Iron and holotransferrin induce cAMP-dependent differentiation of Schwann cells

► We describe the effect of iron on myelin proteins in Schwann cells. ► We describe that iron promotes cAMP increase. ► We describe that iron promotes CREB phosphorylation. ► We describe that iron promotes the increase in MBP and P0 levels. ► We describe that iron promotes the increase in oxygen reactive species levels. The differentiation of myelin-forming Schwann cells (SC) is completed with the appearance of myelin proteins MBP and P0 and a concomitant downregulation of markers GFAP and p75NTR, which are expressed by immature and adult non-myelin-forming SC. We have previously demonstrated that holotransferrin (hTf) can prevent SC dedifferentiation in culture (Salis et al., 2002), while apotransferrin (aTf) cannot.
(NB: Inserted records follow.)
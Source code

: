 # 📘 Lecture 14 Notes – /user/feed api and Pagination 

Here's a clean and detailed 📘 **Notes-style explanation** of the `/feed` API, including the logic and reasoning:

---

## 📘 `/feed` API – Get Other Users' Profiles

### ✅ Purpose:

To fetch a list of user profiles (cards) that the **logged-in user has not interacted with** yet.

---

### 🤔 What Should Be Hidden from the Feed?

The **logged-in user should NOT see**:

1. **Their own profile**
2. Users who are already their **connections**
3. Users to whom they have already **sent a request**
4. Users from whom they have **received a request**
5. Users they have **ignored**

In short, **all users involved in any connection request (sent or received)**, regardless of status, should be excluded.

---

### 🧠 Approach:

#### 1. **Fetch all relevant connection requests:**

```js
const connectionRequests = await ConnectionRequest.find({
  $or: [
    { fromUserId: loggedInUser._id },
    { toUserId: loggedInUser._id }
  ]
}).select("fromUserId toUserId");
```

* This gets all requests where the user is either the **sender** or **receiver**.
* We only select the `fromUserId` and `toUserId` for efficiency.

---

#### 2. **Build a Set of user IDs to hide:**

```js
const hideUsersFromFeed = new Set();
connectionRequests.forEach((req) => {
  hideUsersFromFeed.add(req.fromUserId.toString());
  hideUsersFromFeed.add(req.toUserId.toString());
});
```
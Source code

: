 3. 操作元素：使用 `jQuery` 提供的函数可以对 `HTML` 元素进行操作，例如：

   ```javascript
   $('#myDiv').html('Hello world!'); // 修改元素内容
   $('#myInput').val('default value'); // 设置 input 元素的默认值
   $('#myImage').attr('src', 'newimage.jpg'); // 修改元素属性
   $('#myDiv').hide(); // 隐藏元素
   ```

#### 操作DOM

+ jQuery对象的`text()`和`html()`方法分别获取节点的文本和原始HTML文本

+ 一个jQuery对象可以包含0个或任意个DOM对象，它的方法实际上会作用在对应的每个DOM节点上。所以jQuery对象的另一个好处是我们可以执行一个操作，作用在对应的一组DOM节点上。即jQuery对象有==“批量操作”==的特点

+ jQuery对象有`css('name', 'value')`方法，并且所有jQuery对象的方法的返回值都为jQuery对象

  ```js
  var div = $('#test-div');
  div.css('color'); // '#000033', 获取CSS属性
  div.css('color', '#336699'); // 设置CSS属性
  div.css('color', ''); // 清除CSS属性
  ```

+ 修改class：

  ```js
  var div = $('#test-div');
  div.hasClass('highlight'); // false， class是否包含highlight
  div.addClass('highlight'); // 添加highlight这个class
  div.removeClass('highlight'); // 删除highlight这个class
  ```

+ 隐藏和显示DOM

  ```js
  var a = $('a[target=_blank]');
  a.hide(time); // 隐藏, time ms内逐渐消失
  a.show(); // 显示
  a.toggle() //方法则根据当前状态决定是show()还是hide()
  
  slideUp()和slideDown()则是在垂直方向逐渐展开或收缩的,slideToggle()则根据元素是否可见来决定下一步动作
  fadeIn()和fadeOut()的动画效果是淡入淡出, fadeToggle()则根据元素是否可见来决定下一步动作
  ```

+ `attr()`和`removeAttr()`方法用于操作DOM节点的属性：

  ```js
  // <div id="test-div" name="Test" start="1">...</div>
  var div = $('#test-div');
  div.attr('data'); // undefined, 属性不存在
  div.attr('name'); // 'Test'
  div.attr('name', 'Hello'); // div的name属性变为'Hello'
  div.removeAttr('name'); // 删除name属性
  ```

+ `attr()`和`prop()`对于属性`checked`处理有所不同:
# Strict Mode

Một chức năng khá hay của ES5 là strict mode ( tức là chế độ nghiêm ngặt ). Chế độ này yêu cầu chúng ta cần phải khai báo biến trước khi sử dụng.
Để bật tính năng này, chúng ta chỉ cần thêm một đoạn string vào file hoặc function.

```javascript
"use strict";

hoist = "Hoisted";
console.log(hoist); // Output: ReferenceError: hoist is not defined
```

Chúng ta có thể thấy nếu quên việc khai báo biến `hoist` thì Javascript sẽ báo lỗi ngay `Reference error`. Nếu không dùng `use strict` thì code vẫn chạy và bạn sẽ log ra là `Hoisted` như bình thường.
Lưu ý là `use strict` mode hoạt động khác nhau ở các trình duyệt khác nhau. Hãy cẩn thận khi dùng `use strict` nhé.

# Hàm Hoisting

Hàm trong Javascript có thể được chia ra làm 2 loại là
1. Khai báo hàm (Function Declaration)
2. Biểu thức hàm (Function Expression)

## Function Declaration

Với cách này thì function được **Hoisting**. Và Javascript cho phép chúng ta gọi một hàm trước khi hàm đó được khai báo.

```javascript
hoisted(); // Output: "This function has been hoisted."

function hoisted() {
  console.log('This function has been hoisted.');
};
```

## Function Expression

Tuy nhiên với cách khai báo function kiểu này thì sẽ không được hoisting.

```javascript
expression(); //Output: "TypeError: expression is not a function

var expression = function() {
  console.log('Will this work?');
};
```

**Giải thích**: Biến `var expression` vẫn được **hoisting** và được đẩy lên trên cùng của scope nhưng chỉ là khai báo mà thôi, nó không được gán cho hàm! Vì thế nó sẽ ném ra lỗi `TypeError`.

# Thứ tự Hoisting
As a consequence, we used pure cultured SC and submitted them to serum deprivation in order to promote dedifferentiation and evaluate the prodifferentiating ability of ferric ammonium citrate (FAC) through the expression of MBP, P0, p75NTR and c-myc. The levels of cAMP, CREB and p-CREB were also measured. Results show that Fe3+, either in its free form or as hTf, can prevent the dedifferentiation promoted by serum withdrawal. Both FAC and hTf were proven to promote differentiation, probably through the increase in cAMP levels and CREB phosphorylation, as well as levels of reactive oxygen species. This effect was inhibited by deferroxamine (Dfx, an iron chelator), H9 (a cAMP-PKA antagonist) and N-acetylcysteine (NAC, a powerful antioxidant).